082225311000
082225311000
082225311000
2B2A7BA6

Air Mani Menentukan Kesehatan Anak Anda

Sabtu, Januari 28th 2017. | Tentang Sperma

Sebuah studi terbaru mengklaim bahwa kualitas cairan mani pria yang telah membuahi sel telur wanita pasangannya, memainkan peran kunci dalam kesehatan masa depan anak-anak mereka. Selama ini mungkin kita hanya tahu bahwa cairan mani dapat menentukan mungkin atau tidaknya wanita mengalami kehamilan. Namun ternyata studi terbaru menunjukkan cairan mani juga menentukan kesehatan bayi mereka kelak.

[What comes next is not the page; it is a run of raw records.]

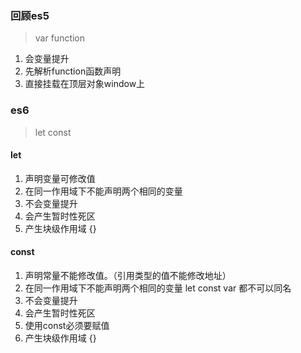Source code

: ### 回顾es5

> var function
1. 会变量提升
2. 先解析function函数声明
3. 直接挂载在顶层对象window上


### es6

> let const 

#### let

1. 声明变量可修改值
2. 在同一作用域下不能声明两个相同的变量
3. 不会变量提升
4. 会产生暂时性死区
5. 产生块级作用域  {}

#### const

1. 声明常量不能修改值。（引用类型的值不能修改地址）
2. 在同一作用域下不能声明两个相同的变量  let const var 都不可以同名
3. 不会变量提升
4. 会产生暂时性死区
5. 使用const必须要赋值
6. 产生块级作用域  {}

Menurut University of Adelaide, South Australia, menyatakan, para peneliti telah menemukan bahwa cairan mani (bukan hanya sperma) mempengaruhi berbagai tahap perkembangan dari keturunannya, khususnya anak putra.


Anak yang dibuahi dari sperma tidak sehat, kemungkinan besar akan mengalami perkembangan abnormal. Anak-anak tersebut lebih mungkin untuk terkena obesitas, diabetes, dan kondisi kesehatan metabolik lainnya di masa depan.


Dalam studi laboratorium, para peneliti di Universitas Robinson Institute telah mempelajari interaksi kompleks antara jaringan mani pria (cairan reproduksi) dan cairan reproduksi wanita.


Hasil terbaru yang diterbitkan dalam Prosiding National Academy of Sciences (PNAS), menyatakan bahwa mereka telah melacak sebagian besar pria dengan obesitas, setelah diteliti ternyata cairan mani ayahnya saat pembuahan berkontribusi terhadap kondisi mereka saat ini.


Tapi sekarang kita mulai memahami sinyal yang sangat kompleks dan informasi yang dikirimkan oleh cairan mani, dan ternyata jaringan cairan mani dan jaringan reproduksi wanita berinteraksi dalam cara yang mengejutkan, kata Sarah robertson, pemimpin penelitian dan Direktur Institut Robinson. “Kami telah menemukan bahwa itu bukan hanya sperma, tetapi seluruh komposisi cairan mani yang memiliki peran penting dalam membangun kesehatan keturunannya masa depan, dan ini terlihat terutama anak laki-laki”, katanya.


Jika cairan mani memiliki kualitas yang buruk, maka akan mempengaruhi kemampuan sistem reproduksi wanita untuk mendukung embrio. Jika embrio berhasil bertahan hidup meskipun cairan mani berkualitas buruk, metabolisme janin yang dihasilkan akan diubah secara permanen, sehingga lebih mungkin untuk mengembangkan sindrom gangguan metabolik termasuk obesitas, tekanan darah tinggi dan intoleransi glukosa pada bayi setelah dilahirkan, tambah Sarah.


Studi ini menunjukkan bahwa air mani mengandung sinyal yang memicu produksi protein dalam saluran reproduksi wanita. Keseimbangan antara protein yang menyebabkan kelangsungan hidup embrio dan yang menyebabkan kematian embrio berubah sesuai dengan sinyal yan dikirim dalam cairan mani.


Robertson mengatakan, pemahaman baru tentang peran cairan mani dapat menyebabkan nasihat yang lebih baik dan pilihan pilihan pengobatan terbaik untuk pasangan infertil.